Placing agencies are not simply matchmakers. They offer important supports for children and their foster or adoptive families. Shutting agencies like Catholic Social Services down or forcing them to close is a national disgrace.
Fulton is also an important case for religious freedom because the Supreme Court may revisit an important religious liberty case decided in 1990, Employment Division v. Smith. The court in Smith held that religious objectors are not constitutionally entitled to exemptions from neutral, generally applicable laws. In practice, Smith has proved unworkable. The lower courts reviewing Fulton, for instance, ignored evidence that the city of Philadelphia targeted the Catholic agency and that its anti-discrimination policy was riddled with exceptions. Smith inadvertently gives legal cover for public officials to restrict religious freedom under the guise of neutrality.
Balancing policy interests with constitutional guarantees is a tricky business. But it is possible. Accommodating Catholic agencies by allowing them to make referrals (something done for a variety of reasons) harmonizes interests and keeps services flowing. Catholic Social Services understands this and went out of its way to propose an alternative — referring any same-sex couple that came to them to another agency. 

The city, however, wasn’t interested in finding a mutually acceptable solution. They would rather keep children in group homes than place them in loving homes supported by the Catholic agency. Such blindness to the needs of suffering children adds insult to their injury. 

The number of children in foster care in this country is close to half a million. The effects of the coronavirus pandemic on homes struggling economically and socially will most certainly exacerbate the foster care crisis. Sadly, Philadelphia’s intolerance is not uncommon. Many faith-based foster care and adoption agencies, like those in Washington, D.C., Boston, the state of Illinois and Buffalo, New York, have closed operations in the face of similar bullying by government officials. A few holdouts remain. When the state of Michigan reached a settlement agreement with the ACLU that requires all private adoption and foster care agencies to work with same-sex couples despite a state law allowing for religious exemptions, Catholic-run agencies and beneficiaries pushed back. Their lawsuits are pending the Supreme Court’s resolution of Fulton.
In 2016, the Supreme Court in Obergefell v. Hodges announced a constitutional right to same-sex marriage. The author of the majority opinion, Justice Anthony Kennedy, recognized that many Americans’ conception of marriage is formed by sincerely held religious beliefs. 

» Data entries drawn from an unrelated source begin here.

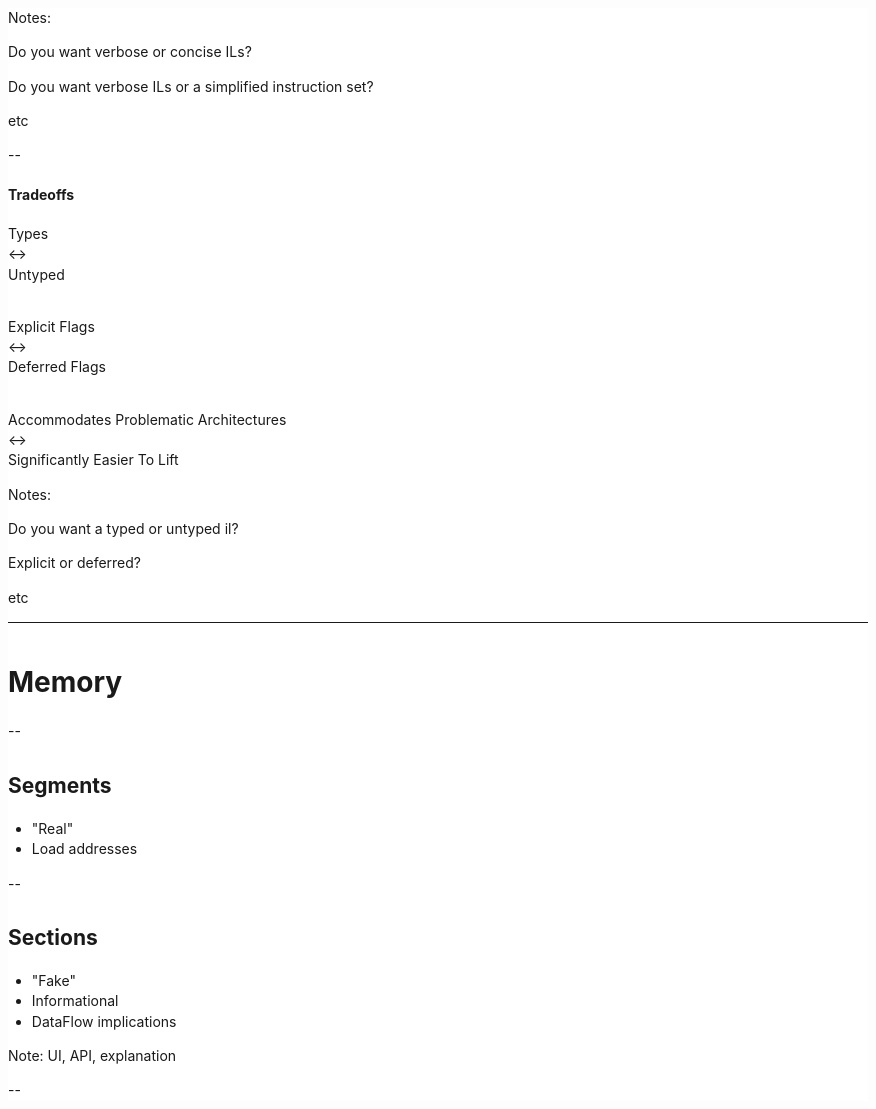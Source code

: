 Notes:

Do you want verbose or concise ILs?

Do you want verbose ILs or a simplified instruction set?

etc

--

#### Tradeoffs

<div class="tradeoffs">
  <div class="center-box bn-box">Types</div>
  <div class="center-box">↔</div>
  <div class="center-box bn-box">Untyped</div>
  <div style="padding: 16px"></div><div></div><div></div>
  <div class="center-box bn-box">Explicit Flags</div>
  <div class="center-box">↔</div>
  <div class="center-box bn-box">Deferred Flags</div>
  <div style="padding: 16px"></div><div></div><div></div>
  <div class="center-box bn-box">Accommodates Problematic Architectures</div>
  <div class="center-box">↔</div>
  <div class="center-box bn-box"><div>Significantly Easier To Lift</div>
</div>

Notes:

Do you want a typed or untyped il?  

Explicit or deferred?  

etc

---

# Memory

--

## Segments

 - "Real"
 - Load addresses

--

## Sections

 - "Fake"
 - Informational
 - DataFlow implications

Note: UI, API, explanation

--
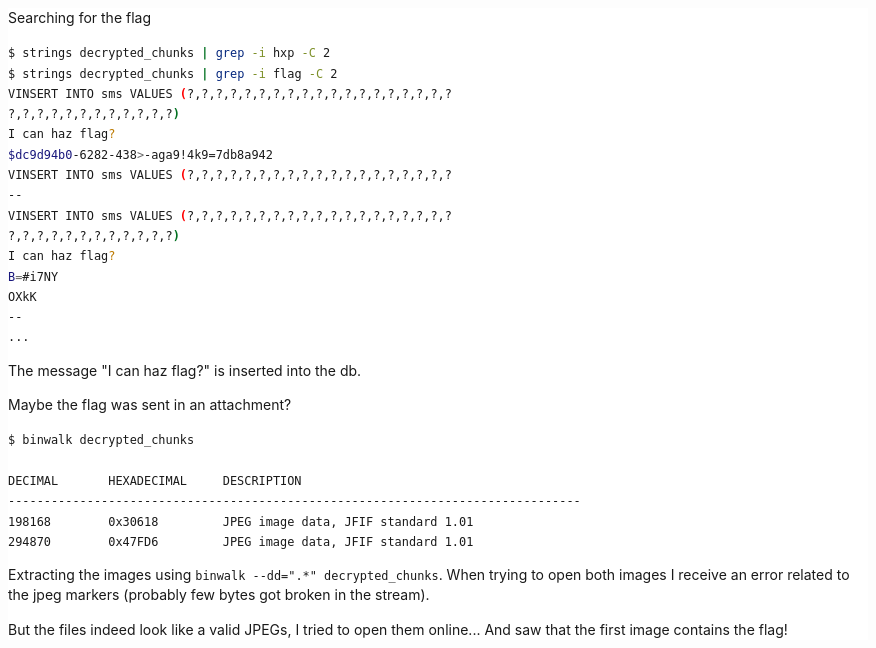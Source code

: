 

Searching for the flag

```bash
$ strings decrypted_chunks | grep -i hxp -C 2
$ strings decrypted_chunks | grep -i flag -C 2
VINSERT INTO sms VALUES (?,?,?,?,?,?,?,?,?,?,?,?,?,?,?,?,?,?,?
?,?,?,?,?,?,?,?,?,?,?,?)
I can haz flag?
$dc9d94b0-6282-438>-aga9!4k9=7db8a942
VINSERT INTO sms VALUES (?,?,?,?,?,?,?,?,?,?,?,?,?,?,?,?,?,?,?
--
VINSERT INTO sms VALUES (?,?,?,?,?,?,?,?,?,?,?,?,?,?,?,?,?,?,?
?,?,?,?,?,?,?,?,?,?,?,?)
I can haz flag?
B=#i7NY
OXkK
--
...

```

The message "I can haz flag?" is inserted into the db.

Maybe the flag was sent in an attachment?

```bash
$ binwalk decrypted_chunks 

DECIMAL       HEXADECIMAL     DESCRIPTION
--------------------------------------------------------------------------------
198168        0x30618         JPEG image data, JFIF standard 1.01
294870        0x47FD6         JPEG image data, JFIF standard 1.01
```

Extracting the images using `binwalk --dd=".*" decrypted_chunks`.
When trying to open both images I receive an error related to the jpeg markers (probably few bytes got broken in the stream).

But the files indeed look like a valid JPEGs, I tried to open them online...
And saw that the first image contains the flag!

“The First Amendment ensures that religious organizations and persons are given proper protection as they seek to teach the principles that are so fulfilling and so central to their lives and faith and to their own deep aspirations to continue the family structure they have long revered,” he wrote in the majority opinion. Philadelphia’s rigid demand that all private groups endorse same-sex marriage in order to place foster children in loving homes, disregarding religious freedom, ignores Kennedy’s admonition.
Protecting religious freedom and the interests of same-sex couples can be harmonized. Let us hope that the Supreme Court in Fulton takes the opportunity to do so with clear guidance. If it fails to do so, the biggest victims will be the many children waiting for a safe and loving place to call home.